- Observed by: International Confederation of Midwives
- Date: 5 May
- Next time: 5 May 2027
- Frequency: Annual
- First time: 1992

= International Day of the Midwife =

International observance celebrating midwives

The International Day of the Midwife is annually celebrated on 5 May, and was established in 1992 by the International Confederation of Midwives (ICM) to celebrate and raise awareness about the midwifery profession.

==Observance==
The occasion is observed by over 50 nations around the world, as well as international organizations such as the WHO and UNFPA. A theme is chosen by the ICM every year. For instance, the 2023 theme was "Together again: from evidence to reality". Social media graphics packages are distributed by the ICM to encourage online advocacy.

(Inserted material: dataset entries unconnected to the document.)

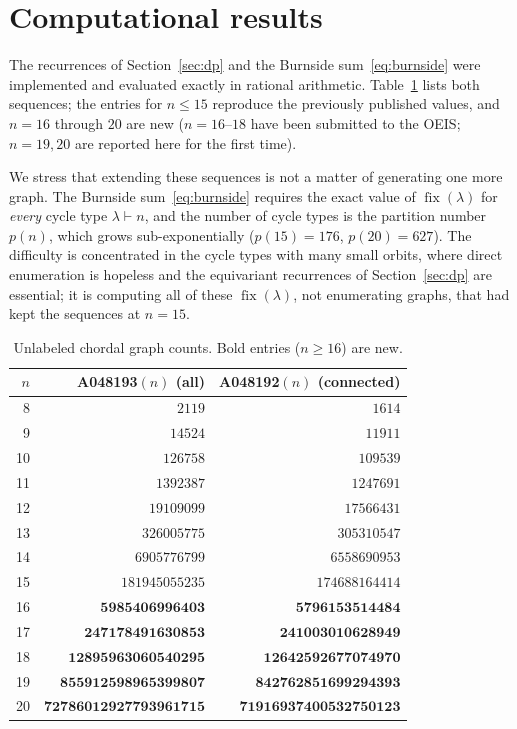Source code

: \documentclass[11pt]{article}
\theoremstyle{plain}
\theoremstyle{definition}
\DeclareMathOperator{\fix}{fix}
\begin{document}
\section{Computational results}\label{sec:results}

The recurrences of Section~\ref{sec:dp} and the Burnside sum~\eqref{eq:burnside} were implemented and
evaluated exactly in rational arithmetic. Table~\ref{tab:vals} lists both sequences; the entries for
$n\le15$ reproduce the previously published values, and $n=16$ through $20$ are new ($n=16$--$18$ have
been submitted to the OEIS; $n=19,20$ are reported here for the first time).

We stress that extending these sequences is not a matter of generating one more graph. The Burnside
sum~\eqref{eq:burnside} requires the exact value of $\fix(\lambda)$ for \emph{every} cycle type
$\lambda\vdash n$, and the number of cycle types is the partition number $p(n)$, which grows
sub-exponentially ($p(15)=176$, $p(20)=627$). The difficulty is concentrated in the cycle types with
many small orbits, where direct enumeration is hopeless and the equivariant recurrences of
Section~\ref{sec:dp} are essential; it is computing all of these $\fix(\lambda)$, not enumerating
graphs, that had kept the sequences at $n=15$.

\begin{table}[h]
\centering\small
\begin{tabular}{rrr}
\toprule
$n$ & A048193$(n)$ (all) & A048192$(n)$ (connected)\\
\midrule
8  & $2119$ & $1614$\\
9  & $14524$ & $11911$\\
10 & $126758$ & $109539$\\
11 & $1392387$ & $1247691$\\
12 & $19109099$ & $17566431$\\
13 & $326005775$ & $305310547$\\
14 & $6905776799$ & $6558690953$\\
15 & $181945055235$ & $174688164414$\\
\midrule
16 & $\mathbf{5985406996403}$ & $\mathbf{5796153514484}$\\
17 & $\mathbf{247178491630853}$ & $\mathbf{241003010628949}$\\
18 & $\mathbf{12895963060540295}$ & $\mathbf{12642592677074970}$\\
19 & $\mathbf{855912598965399807}$ & $\mathbf{842762851699294393}$\\
20 & $\mathbf{72786012927793961715}$ & $\mathbf{71916937400532750123}$\\
\bottomrule
\end{tabular}
\caption{Unlabeled chordal graph counts. Bold entries ($n\ge16$) are new.}
\label{tab:vals}
\end{table}
\end{document}
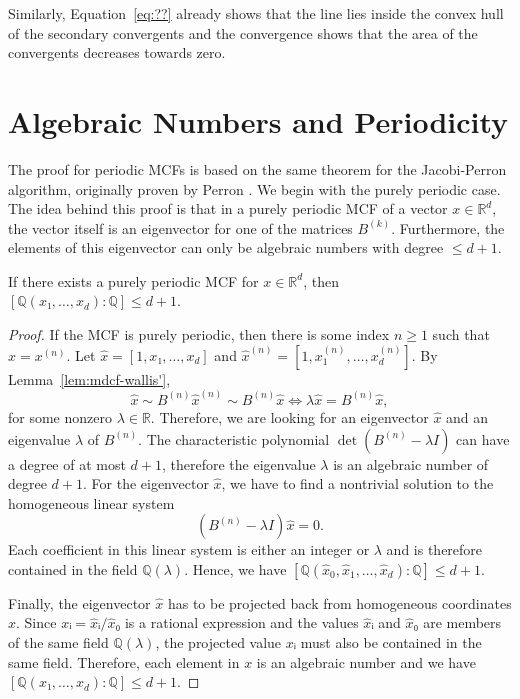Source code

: Similarly,
Equation~\ref{eq:??} already shows that the line lies inside the convex hull of
the secondary convergents
and the convergence shows that the area of the convergents decreases towards zero.
\fi

\section{Algebraic Numbers and Periodicity}
\label{sec:mcf-periodic}

The proof for periodic MCFs is based on the same theorem for the Jacobi-Perron
algorithm, originally proven by Perron \cite{Perron07}.
We begin with the purely periodic case.
The idea behind this proof is that in a purely periodic MCF of a vector $x ∈ ℝ^d$,
the vector itself is an eigenvector for one of the matrices $B^{(k)}$.
Furthermore, the elements of this eigenvector can only be algebraic numbers with degree $≤ d+1$.

\begin{lemma}
  \label{lem:mdcf-purely-periodic}
  If there exists a purely periodic MCF for $x ∈ ℝ^d$,
  then $[ℚ(x₁, …, x_d) : ℚ] ≤ d+1$.
\end{lemma}

\begin{proof}
  If the MCF is purely periodic, then there is some index $n ≥ 1$ such that $x = x^{(n)}$.
  Let $\hat x = [1, x₁, …, x_d]$ and $\hat x^{(n)} = [1, x_1^{(n)}, …, x_d^{(n)}]$.
  By Lemma~\ref{lem:mdcf-wallis'},
  \[
    \hat x \sim B^{(n)} \hat x^{(n)} \sim B^{(n)} \hat x \iff λ \hat x = B^{(n)} \hat x,
  \]
  for some nonzero $λ ∈ ℝ$.
  Therefore, we are looking for an eigenvector $\hat x$ and an eigenvalue $λ$ of $B^{(n)}$.
  The characteristic polynomial $\det(B^{(n)} - λ I)$ can have a degree of at most $d+1$,
  therefore the eigenvalue $λ$ is an algebraic number of degree $d+1$.
  For the eigenvector $\hat x$, we have to find a nontrivial solution to the
  homogeneous linear system
  \[
    (B^{(n)} - λ I) \hat x = 0.
  \]
  Each coefficient in this linear system is either an integer or $λ$ and is
  therefore contained in the field $ℚ(λ)$.
  Hence, we have $[ℚ(\hat x_0, \hat x_1, …, \hat x_d) : ℚ] ≤ d+1$.

  Finally, the eigenvector $\hat x$ has to be projected back from homogeneous coordinates $x$.
  Since $xᵢ = \hat xᵢ / \hat x₀$ is a rational expression and the values $\hat xᵢ$ and $\hat x₀$ are members of the same field $ℚ(λ)$,
  the projected value $xᵢ$ must also be contained in the same field.
  Therefore, each element in $x$ is an algebraic number
  and we have $[ℚ(x₁, …, x_d) : ℚ] ≤ d+1$.
\end{proof}

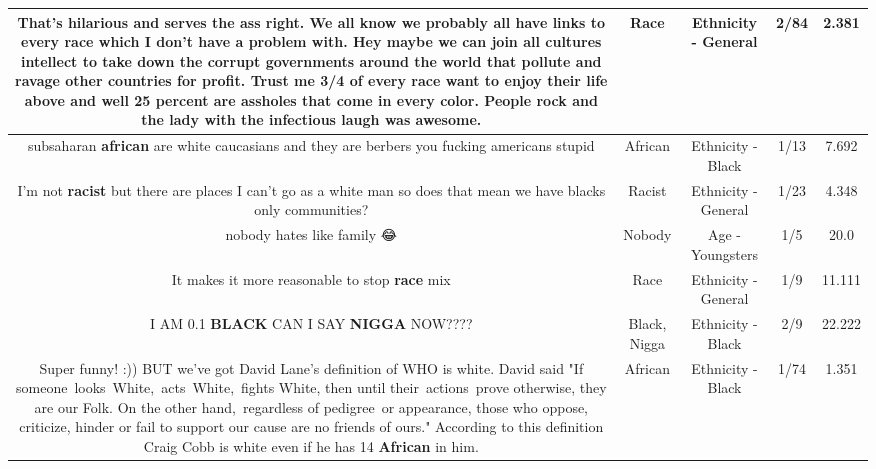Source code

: \documentclass[11pt]{article}
\newlength\mylength
\begin{document}
\begin{center}
\begin{longtable}{|C{.65\mylength}|C{.30\mylength}|C{.12\mylength}|C{.12\mylength}|C{.12\mylength}|}
  \small That's hilarious and serves the ass right.  We all know we probably all have links to every \textbf{race} which I don't have a problem with.  Hey maybe we can join all cultures intellect to take down the corrupt governments around the world that pollute and ravage other countries for profit.  Trust me 3/4 of every \textbf{race} want to enjoy their life above and well 25 percent are assholes that come in every color.  People rock and the lady with the infectious laugh was awesome.\normalsize   & Race & Ethnicity - General & 2/84 & 2.381 \\  \hline
  \small subsaharan \textbf{african} are white caucasians and they are berbers you fucking americans stupid\normalsize   & African & Ethnicity - Black & 1/13 & 7.692 \\  \hline
  \small I'm not \textbf{racist} but there are places I can't go as a white man so does that mean we have blacks only communities?\normalsize   & Racist & Ethnicity - General & 1/23 & 4.348 \\  \hline
  \small nobody hates like family 😂\normalsize   & Nobody & Age - Youngsters & 1/5 & 20.0 \\  \hline
  \small It makes it more reasonable  to stop \textbf{race} mix\normalsize   & Race & Ethnicity - General & 1/9 & 11.111 \\  \hline
  \small I AM 0.1 \textbf{BLACK} CAN I SAY \textbf{NIGGA} NOW????\normalsize   & Black, Nigga & Ethnicity - Black & 2/9 & 22.222 \\  \hline
  \small Super funny! :)) BUT we've got David Lane's definition of WHO is white. David said "If someone looks White, acts White, fights White, then until their actions prove otherwise, they are our Folk. On the other hand, regardless of pedigree or appearance, those who oppose, criticize, hinder or fail to support our cause are no friends of ours." According to this definition Craig Cobb is white even if he has 14 \textbf{African} in him.\normalsize   & African & Ethnicity - Black & 1/74 & 1.351 \\  \hline

\end{longtable}
\end{center}
\end{document}
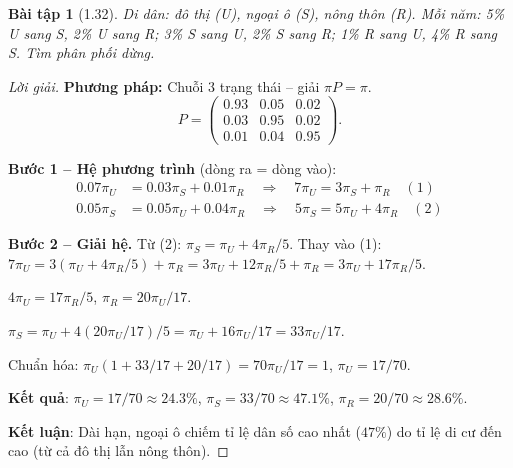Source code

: \documentclass[8pt,a4paper]{article}
\newtheorem{exercise}{Bài tập}
\newenvironment{solution}{\begin{proof}[Lời giải]}{\end{proof}}
\begin{document}
\begin{exercise}[1.32]
Di dân: đô thị (U), ngoại ô (S), nông thôn (R). Mỗi năm: 5\% U sang S, 2\% U sang R; 3\% S sang U, 2\% S sang R; 1\% R sang U, 4\% R sang S. Tìm phân phối dừng.
\end{exercise}
\begin{solution}
\textbf{Phương pháp:} Chuỗi 3 trạng thái -- giải $\pi P = \pi$.
\[
  P = \begin{pmatrix} 0.93 & 0.05 & 0.02 \\ 0.03 & 0.95 & 0.02 \\ 0.01 & 0.04 & 0.95 \end{pmatrix}.
\]

\textbf{Bước 1 -- Hệ phương trình} (dòng ra = dòng vào):
\begin{align*}
  0.07\pi_U &= 0.03\pi_S + 0.01\pi_R \quad \Rightarrow \quad 7\pi_U = 3\pi_S + \pi_R \quad (1) \\
  0.05\pi_S &= 0.05\pi_U + 0.04\pi_R \quad \Rightarrow \quad 5\pi_S = 5\pi_U + 4\pi_R \quad (2)
\end{align*}

\textbf{Bước 2 -- Giải hệ.}
Từ (2): $\pi_S = \pi_U + 4\pi_R/5$. Thay vào (1): $7\pi_U = 3(\pi_U + 4\pi_R/5) + \pi_R = 3\pi_U + 12\pi_R/5 + \pi_R = 3\pi_U + 17\pi_R/5$.

$4\pi_U = 17\pi_R/5$, $\pi_R = 20\pi_U/17$.

$\pi_S = \pi_U + 4(20\pi_U/17)/5 = \pi_U + 16\pi_U/17 = 33\pi_U/17$.

Chuẩn hóa: $\pi_U(1 + 33/17 + 20/17) = 70\pi_U/17 = 1$, $\pi_U = 17/70$.

\textbf{Kết quả}: $\pi_U = 17/70 \approx 24.3\%$, $\pi_S = 33/70 \approx 47.1\%$, $\pi_R = 20/70 \approx 28.6\%$.

\textbf{Kết luận}: Dài hạn, ngoại ô chiếm tỉ lệ dân số cao nhất ($47\%$) do tỉ lệ di cư đến cao (từ cả đô thị lẫn nông thôn).
\end{solution}
\end{document}
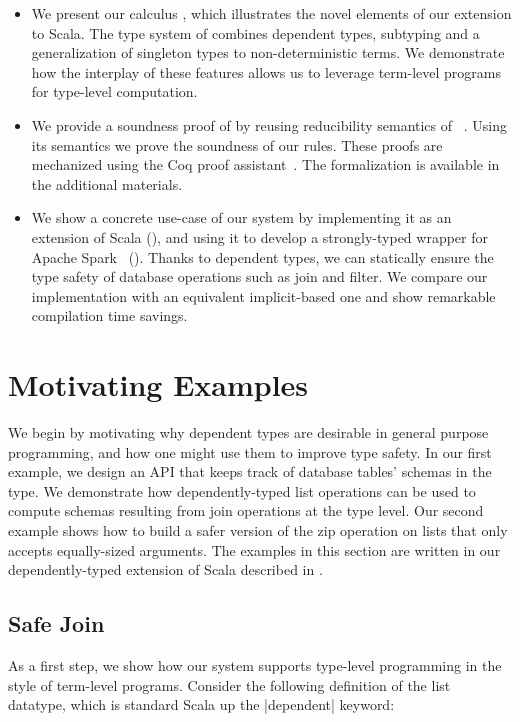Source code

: \begin{itemize}
\item
  We present our calculus \oursystem, which illustrates the novel elements of our extension to Scala.
  The type system of \oursystem combines dependent types, subtyping and a generalization of singleton types to non-deterministic terms.
  We demonstrate how the interplay of these features allows us to leverage term-level programs for type-level computation.
\item
  We provide a soundness proof of \oursystem by reusing reducibility semantics of \FR~\citep{hamza2019system}.
  Using its semantics we prove the soundness of our rules.
  These proofs are mechanized using the Coq proof assistant~\citep{bertot2004interactive}.
  The formalization is available in the additional materials.
\item
  We show a concrete use-case of our system by implementing it as an extension of Scala (), and using it to develop a strongly-typed wrapper for Apache Spark~\citep{zaharia2016apache} ().
  Thanks to dependent types, we can statically ensure the type safety of database operations such as join and filter.
  We compare our implementation with an equivalent implicit-based one and show remarkable compilation time savings.
\end{itemize}

\section{Motivating Examples}
\label{sec:motivating-example}

We begin by motivating why dependent types are desirable in general purpose programming, and how one might use them to improve type safety.
In our first example, we design an API that keeps track of database tables' schemas in the type.
We demonstrate how dependently-typed list operations can be used to compute schemas resulting from join operations at the type level.
Our second example shows how to build a safer version of the zip operation on lists that only accepts equally-sized arguments.
The examples in this section are written in our dependently-typed extension of Scala described in .

\subsection{Safe Join}

As a first step, we show how our system supports type-level programming in the style of term-level programs.
Consider the following definition of the list datatype, which is standard Scala up the |dependent| keyword:

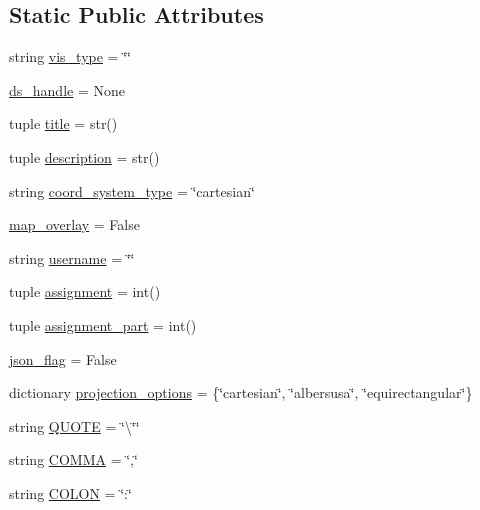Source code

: \subsection*{Static Public Attributes}
\begin{DoxyCompactItemize}
\item 
string \hyperlink{class_bridges_1_1bridges_1_1_bridges_aec289f4a18867c2fef080a4faa092e8e}{vis\+\_\+type} = \char`\"{}\char`\"{}
\item 
\hyperlink{class_bridges_1_1bridges_1_1_bridges_abfb616560e034d466cd624132d3a96a3}{ds\+\_\+handle} = None
\item 
tuple \hyperlink{class_bridges_1_1bridges_1_1_bridges_adfe0d9b713e54711c8a682054ba763c3}{title} = str()
\item 
tuple \hyperlink{class_bridges_1_1bridges_1_1_bridges_abbc20a6c63c12ce54ef567380139d2c4}{description} = str()
\item 
string \hyperlink{class_bridges_1_1bridges_1_1_bridges_a82068879504b788bb70470fd04bc3c55}{coord\+\_\+system\+\_\+type} = \char`\"{}cartesian\char`\"{}
\item 
\hyperlink{class_bridges_1_1bridges_1_1_bridges_a925840aac84da0d17db238e5628d5f1a}{map\+\_\+overlay} = False
\item 
string \hyperlink{class_bridges_1_1bridges_1_1_bridges_a09593511340ae03bed2abbf9dd12f48f}{username} = \char`\"{}\char`\"{}
\item 
tuple \hyperlink{class_bridges_1_1bridges_1_1_bridges_a2532355e121918d9c30c4fb19161e92e}{assignment} = int()
\item 
tuple \hyperlink{class_bridges_1_1bridges_1_1_bridges_a16beecb895f3b4814ac213e81394a155}{assignment\+\_\+part} = int()
\item 
\hyperlink{class_bridges_1_1bridges_1_1_bridges_a93088231d5f240848046e8065330aa4f}{json\+\_\+flag} = False
\item 
dictionary \hyperlink{class_bridges_1_1bridges_1_1_bridges_a0e1ec4382d41e2f268dbf37ac583c803}{projection\+\_\+options} = \{\char`\"{}cartesian\char`\"{}, \char`\"{}albersusa\char`\"{}, \char`\"{}equirectangular\char`\"{}\}
\item 
string \hyperlink{class_bridges_1_1bridges_1_1_bridges_afb82742483cfcad189739b6f772b8a12}{Q\+U\+O\+T\+E} = \char`\"{}\textbackslash{}\char`\"{}\char`\"{}
\item 
string \hyperlink{class_bridges_1_1bridges_1_1_bridges_a009b6e8d4a7c23a014ed8e5089eb7357}{C\+O\+M\+M\+A} = \char`\"{},\char`\"{}
\item 
string \hyperlink{class_bridges_1_1bridges_1_1_bridges_abfa62a66fca4dae2fe727a590a284f6b}{C\+O\+L\+O\+N} = \char`\"{}\+:\char`\"{}

\end{DoxyCompactItemize}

The events of the celebration often include seminars and social gatherings for midwives, among other activities. For example, the 2011 celebration in Malta included a five-kilometer public demonstration from Pietà to St. Julian's to raise public awareness, followed by a seminar about lactation and skin care for new mothers, and a "wine-and-dine" social event. In the 2023 celebration in Maryland County, Liberia, the midwives met with local schoolchildren. The events are sometimes held remotely via video conference. On 5 May 2022, the Bristol and Belfast city halls lit up in berry and tangerine, the colors of the Royal College of Midwives, to mark the occasion.